From a female analyst:
“When people would pass by my desk to ask a male coworker a question that I should answer. I don’t think it was intentional, just the underlying thought that older men are more knowledgeable about technology in general.”
From a female director:
“I’ve worked in the engineering consulting industry, had many clients who would “talk down” to me – one even told me to “Go in the corner and make pretty maps”. I also worked on a national disaster and was treated with the utmost respect by military personel. In 1997 at the ESRI UC in San Diego, the greeter at the door told me I was in the wrong place, that the “Future Homemakers of America” conference was at the Marriott.”
From a female project manager:
“I have not been affected by ‘words’ but by actions. Such as the idea that the ‘boys’ in the office receive additional training where as the women tend to be over looked. This includes general courses (fme, programming, technical aspects) and learning how to use field equipment (geos, scanners, UAVs) as well as processing data collected.
It is always ‘assumed’ that the ‘girls’ don’t have an interest in field work, wouldn’t want to work overseas (Middle East) nor have the desire/knowledge/skill to operate UAVs. We aren’t asked. The offer isn’t made to us. The decisions are, in fact, made on our behalf.”
A male software engineer explained one situation he encountered:
“I was in one of those meetings about some data quality issues one of our high valued costumer found in our map product. The goals: a quick plan to fix the bad entries in our GIS and a way to detect similar issues during our Quality Checks procedures.
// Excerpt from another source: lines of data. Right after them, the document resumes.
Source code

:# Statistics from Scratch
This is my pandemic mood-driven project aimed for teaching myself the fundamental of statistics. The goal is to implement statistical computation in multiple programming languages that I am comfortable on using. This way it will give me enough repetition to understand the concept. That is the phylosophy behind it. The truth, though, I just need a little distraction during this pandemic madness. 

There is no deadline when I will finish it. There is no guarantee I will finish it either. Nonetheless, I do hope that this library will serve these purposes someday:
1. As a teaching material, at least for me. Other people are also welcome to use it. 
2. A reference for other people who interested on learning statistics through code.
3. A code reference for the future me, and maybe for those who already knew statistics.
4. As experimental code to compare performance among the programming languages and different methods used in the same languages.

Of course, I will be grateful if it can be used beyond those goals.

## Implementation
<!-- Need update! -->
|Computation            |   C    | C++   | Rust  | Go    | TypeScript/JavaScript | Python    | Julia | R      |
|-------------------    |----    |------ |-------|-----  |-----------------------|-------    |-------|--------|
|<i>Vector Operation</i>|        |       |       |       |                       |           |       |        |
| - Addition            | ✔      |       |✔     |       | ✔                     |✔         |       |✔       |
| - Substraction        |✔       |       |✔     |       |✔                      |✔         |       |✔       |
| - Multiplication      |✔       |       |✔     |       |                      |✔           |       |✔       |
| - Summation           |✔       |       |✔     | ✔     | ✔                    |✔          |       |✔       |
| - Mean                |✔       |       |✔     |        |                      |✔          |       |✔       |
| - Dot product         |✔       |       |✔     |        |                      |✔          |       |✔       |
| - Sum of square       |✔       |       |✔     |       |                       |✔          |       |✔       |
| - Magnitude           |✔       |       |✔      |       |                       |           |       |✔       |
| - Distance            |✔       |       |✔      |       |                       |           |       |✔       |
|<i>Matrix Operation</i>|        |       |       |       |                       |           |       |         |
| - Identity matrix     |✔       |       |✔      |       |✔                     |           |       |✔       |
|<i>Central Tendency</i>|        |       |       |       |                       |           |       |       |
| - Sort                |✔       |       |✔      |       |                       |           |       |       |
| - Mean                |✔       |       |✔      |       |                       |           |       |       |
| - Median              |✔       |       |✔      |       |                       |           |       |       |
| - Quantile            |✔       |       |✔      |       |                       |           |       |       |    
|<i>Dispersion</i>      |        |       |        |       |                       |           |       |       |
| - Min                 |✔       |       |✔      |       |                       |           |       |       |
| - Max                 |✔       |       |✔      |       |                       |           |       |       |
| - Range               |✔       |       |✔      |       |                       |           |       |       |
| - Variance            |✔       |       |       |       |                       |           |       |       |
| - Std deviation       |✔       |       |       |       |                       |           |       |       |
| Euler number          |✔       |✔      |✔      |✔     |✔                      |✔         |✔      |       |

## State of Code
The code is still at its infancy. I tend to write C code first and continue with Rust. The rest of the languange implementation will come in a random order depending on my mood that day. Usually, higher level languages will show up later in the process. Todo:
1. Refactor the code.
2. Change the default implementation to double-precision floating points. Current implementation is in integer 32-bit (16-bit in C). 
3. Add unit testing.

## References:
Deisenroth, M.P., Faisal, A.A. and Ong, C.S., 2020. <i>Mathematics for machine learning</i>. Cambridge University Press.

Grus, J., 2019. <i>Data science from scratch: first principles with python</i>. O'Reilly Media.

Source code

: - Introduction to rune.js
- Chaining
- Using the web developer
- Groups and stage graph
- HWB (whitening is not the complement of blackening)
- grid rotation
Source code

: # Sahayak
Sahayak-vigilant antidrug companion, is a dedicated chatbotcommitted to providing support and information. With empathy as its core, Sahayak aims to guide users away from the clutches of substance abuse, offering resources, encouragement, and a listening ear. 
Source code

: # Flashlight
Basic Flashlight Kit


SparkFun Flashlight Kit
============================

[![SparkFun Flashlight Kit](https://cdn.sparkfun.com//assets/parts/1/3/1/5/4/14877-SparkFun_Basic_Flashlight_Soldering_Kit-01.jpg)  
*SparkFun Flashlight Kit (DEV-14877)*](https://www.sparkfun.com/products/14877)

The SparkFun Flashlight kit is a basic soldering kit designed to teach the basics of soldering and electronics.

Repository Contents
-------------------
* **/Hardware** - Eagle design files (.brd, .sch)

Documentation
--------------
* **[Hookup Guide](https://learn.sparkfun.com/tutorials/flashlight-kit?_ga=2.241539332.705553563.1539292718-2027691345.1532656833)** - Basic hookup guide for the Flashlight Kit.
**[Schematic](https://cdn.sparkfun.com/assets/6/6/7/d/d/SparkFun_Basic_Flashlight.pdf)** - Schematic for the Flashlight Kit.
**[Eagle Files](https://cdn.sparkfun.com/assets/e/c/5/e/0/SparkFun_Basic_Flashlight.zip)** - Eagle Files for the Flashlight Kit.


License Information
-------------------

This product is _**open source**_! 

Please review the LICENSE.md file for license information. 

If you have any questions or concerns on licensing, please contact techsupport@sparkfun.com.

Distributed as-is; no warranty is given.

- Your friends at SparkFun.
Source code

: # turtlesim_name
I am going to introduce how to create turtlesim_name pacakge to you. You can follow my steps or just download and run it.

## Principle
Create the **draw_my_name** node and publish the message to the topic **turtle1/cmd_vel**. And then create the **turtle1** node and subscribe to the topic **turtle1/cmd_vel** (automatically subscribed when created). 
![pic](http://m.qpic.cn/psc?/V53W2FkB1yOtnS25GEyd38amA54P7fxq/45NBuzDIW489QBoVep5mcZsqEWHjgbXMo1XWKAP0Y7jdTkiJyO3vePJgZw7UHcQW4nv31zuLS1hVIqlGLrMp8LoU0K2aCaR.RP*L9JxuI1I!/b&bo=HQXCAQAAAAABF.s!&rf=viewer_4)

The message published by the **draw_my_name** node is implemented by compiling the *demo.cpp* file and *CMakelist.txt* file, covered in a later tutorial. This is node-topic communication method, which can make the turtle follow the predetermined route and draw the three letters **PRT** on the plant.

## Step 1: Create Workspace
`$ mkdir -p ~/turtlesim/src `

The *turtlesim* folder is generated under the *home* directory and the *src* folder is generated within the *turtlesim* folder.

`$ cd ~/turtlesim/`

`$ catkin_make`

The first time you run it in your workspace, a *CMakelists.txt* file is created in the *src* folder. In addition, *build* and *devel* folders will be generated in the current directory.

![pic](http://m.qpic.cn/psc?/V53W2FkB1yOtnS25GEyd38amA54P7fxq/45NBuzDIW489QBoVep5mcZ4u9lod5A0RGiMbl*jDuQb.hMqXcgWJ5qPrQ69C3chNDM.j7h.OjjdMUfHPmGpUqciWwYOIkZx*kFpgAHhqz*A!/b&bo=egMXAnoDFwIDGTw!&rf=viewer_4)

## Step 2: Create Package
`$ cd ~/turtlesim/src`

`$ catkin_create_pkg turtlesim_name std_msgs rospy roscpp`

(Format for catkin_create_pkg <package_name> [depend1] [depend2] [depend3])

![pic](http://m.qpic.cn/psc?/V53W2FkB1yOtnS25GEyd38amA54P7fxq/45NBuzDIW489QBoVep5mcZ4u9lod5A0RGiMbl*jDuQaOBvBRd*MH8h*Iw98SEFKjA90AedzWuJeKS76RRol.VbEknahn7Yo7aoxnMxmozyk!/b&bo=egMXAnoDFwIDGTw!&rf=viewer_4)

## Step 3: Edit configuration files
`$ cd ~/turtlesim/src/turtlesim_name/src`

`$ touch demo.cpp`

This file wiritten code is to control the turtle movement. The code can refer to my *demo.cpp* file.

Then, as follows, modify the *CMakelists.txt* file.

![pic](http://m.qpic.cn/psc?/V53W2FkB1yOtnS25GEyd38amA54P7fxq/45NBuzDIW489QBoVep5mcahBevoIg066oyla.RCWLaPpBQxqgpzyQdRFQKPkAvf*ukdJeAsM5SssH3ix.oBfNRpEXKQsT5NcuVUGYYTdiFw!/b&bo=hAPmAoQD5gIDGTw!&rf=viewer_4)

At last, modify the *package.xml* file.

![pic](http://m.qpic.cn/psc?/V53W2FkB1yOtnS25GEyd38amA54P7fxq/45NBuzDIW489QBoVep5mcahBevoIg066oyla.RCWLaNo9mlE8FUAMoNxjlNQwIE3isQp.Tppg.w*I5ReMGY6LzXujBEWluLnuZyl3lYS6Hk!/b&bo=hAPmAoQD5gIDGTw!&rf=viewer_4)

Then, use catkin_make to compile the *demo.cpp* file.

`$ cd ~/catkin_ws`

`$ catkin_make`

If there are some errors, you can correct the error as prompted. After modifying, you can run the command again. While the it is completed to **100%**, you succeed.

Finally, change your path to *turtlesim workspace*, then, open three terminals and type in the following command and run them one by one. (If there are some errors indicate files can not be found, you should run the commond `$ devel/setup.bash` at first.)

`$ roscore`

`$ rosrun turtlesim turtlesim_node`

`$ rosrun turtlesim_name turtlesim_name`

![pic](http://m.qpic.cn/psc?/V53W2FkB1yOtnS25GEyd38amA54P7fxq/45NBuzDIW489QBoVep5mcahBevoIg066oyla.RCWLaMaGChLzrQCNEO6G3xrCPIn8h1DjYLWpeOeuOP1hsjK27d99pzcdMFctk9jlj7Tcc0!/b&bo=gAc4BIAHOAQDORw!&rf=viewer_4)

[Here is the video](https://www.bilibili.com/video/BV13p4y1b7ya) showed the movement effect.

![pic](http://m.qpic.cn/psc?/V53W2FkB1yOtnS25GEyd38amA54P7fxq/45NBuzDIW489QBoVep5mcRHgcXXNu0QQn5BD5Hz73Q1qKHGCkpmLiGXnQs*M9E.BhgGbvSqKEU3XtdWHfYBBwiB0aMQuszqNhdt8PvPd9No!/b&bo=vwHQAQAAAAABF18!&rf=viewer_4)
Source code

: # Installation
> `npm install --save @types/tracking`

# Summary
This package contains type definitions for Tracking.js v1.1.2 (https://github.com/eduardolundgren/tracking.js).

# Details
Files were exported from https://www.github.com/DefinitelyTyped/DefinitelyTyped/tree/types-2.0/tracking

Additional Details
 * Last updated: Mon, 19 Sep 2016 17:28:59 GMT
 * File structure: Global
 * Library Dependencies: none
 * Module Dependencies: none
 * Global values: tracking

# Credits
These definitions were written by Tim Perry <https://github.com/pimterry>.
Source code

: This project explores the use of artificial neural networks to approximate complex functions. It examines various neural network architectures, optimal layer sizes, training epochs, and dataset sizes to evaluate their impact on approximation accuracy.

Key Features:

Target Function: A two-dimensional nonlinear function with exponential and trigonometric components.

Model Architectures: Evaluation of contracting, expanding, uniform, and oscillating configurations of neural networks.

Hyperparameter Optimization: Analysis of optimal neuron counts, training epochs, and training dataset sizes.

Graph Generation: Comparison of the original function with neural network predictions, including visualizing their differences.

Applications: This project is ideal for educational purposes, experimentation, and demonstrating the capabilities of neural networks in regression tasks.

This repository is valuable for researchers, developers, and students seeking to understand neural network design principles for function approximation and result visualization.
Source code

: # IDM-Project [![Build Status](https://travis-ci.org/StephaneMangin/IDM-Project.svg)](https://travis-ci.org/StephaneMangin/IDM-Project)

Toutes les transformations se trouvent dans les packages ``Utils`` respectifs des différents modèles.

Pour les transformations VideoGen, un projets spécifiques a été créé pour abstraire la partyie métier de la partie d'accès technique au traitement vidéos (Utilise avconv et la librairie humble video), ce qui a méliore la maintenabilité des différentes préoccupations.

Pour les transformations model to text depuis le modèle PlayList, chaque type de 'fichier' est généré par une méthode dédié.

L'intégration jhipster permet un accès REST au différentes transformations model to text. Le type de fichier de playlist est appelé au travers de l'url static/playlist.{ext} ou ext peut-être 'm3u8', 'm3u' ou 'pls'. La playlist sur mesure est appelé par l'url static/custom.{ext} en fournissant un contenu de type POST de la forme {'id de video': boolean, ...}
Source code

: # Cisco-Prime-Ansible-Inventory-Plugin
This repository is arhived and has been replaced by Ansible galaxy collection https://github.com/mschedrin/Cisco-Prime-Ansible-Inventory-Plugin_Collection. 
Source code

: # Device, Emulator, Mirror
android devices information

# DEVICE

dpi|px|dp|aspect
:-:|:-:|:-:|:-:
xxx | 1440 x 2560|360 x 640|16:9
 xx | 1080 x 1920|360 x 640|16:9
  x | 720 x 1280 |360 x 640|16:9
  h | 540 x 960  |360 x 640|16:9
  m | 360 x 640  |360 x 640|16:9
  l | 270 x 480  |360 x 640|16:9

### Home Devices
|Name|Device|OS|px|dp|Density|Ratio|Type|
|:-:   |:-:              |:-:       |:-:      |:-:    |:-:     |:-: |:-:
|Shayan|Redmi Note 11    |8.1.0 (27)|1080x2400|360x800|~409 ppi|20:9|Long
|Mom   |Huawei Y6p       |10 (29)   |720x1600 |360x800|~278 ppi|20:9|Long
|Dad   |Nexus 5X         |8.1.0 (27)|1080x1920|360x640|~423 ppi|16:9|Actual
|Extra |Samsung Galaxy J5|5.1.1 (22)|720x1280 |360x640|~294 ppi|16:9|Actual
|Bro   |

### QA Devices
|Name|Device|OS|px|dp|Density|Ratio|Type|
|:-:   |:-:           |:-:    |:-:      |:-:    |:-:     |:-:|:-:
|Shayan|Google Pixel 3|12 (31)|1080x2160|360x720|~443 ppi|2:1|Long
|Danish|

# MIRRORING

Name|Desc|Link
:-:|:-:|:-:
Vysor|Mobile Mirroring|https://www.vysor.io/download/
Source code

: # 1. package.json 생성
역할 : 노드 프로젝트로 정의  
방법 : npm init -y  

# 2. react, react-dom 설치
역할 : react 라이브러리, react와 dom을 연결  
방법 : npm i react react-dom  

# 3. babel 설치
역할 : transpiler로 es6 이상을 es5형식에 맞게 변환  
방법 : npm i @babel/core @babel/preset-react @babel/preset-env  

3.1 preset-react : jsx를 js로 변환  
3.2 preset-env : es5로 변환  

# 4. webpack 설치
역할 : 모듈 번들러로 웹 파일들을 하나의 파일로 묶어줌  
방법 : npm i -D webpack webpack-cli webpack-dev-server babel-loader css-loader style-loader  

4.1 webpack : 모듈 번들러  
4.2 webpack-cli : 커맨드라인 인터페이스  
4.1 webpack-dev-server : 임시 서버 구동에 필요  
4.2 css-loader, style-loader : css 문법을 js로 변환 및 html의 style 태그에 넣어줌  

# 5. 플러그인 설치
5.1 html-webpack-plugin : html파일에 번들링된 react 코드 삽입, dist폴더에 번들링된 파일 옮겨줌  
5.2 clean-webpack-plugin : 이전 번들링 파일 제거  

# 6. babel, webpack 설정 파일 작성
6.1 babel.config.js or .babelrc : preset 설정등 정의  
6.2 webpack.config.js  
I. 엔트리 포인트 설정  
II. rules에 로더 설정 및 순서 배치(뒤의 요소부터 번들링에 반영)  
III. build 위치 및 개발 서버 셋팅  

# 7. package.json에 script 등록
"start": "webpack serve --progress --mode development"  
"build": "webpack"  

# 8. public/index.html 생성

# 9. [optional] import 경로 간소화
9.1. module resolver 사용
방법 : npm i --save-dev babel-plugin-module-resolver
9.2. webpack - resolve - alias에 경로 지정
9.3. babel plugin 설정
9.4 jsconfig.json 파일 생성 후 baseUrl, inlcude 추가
After the meeting one woman who was in the meeting called me immediately afterwards. She had this awesome idea that would fit our needs. Simple, elegant and very effective. My favorite kind of solution!
The odd request from her: “Could you present the idea to your manager?”.
I felt something was wrong and then replied back: “I sure can, but… why not you? This is a great idea!”
Her response was “well, I tried it, one week ago. But maybe he’ll listen to you, ’cause you are a man”.
I was quite skeptical. It was just too hard to believe, but she knew my manager from the company’s “old days” before I even joined the team.
Thing is: the same idea, this time presented by me, was heard and deployed in production database a couple of days later. I obviously gave her credit, but at the end I felt really bad about the whole situation.
Was it possible someone neglecting/ignoring a terrific idea just because it came from a woman? It is and this is the single stupidest thinking I ever saw in 8 years of work.”
A male project manager also recounts his experience
“I have had female team members and subordinates come to me to complain about their treatment by male colleagues. The female workers’ complaints typically center around accusations that they are denied advancement opportunities and the opportunity to work on particular projects. In my investigations into their complaints I find their grievances to be valid. This personally affects me because I am charged with delivering projects. Sexism can erode the trust and confidence team members have in each other, which ultimately affects the quality of the project deliverable.”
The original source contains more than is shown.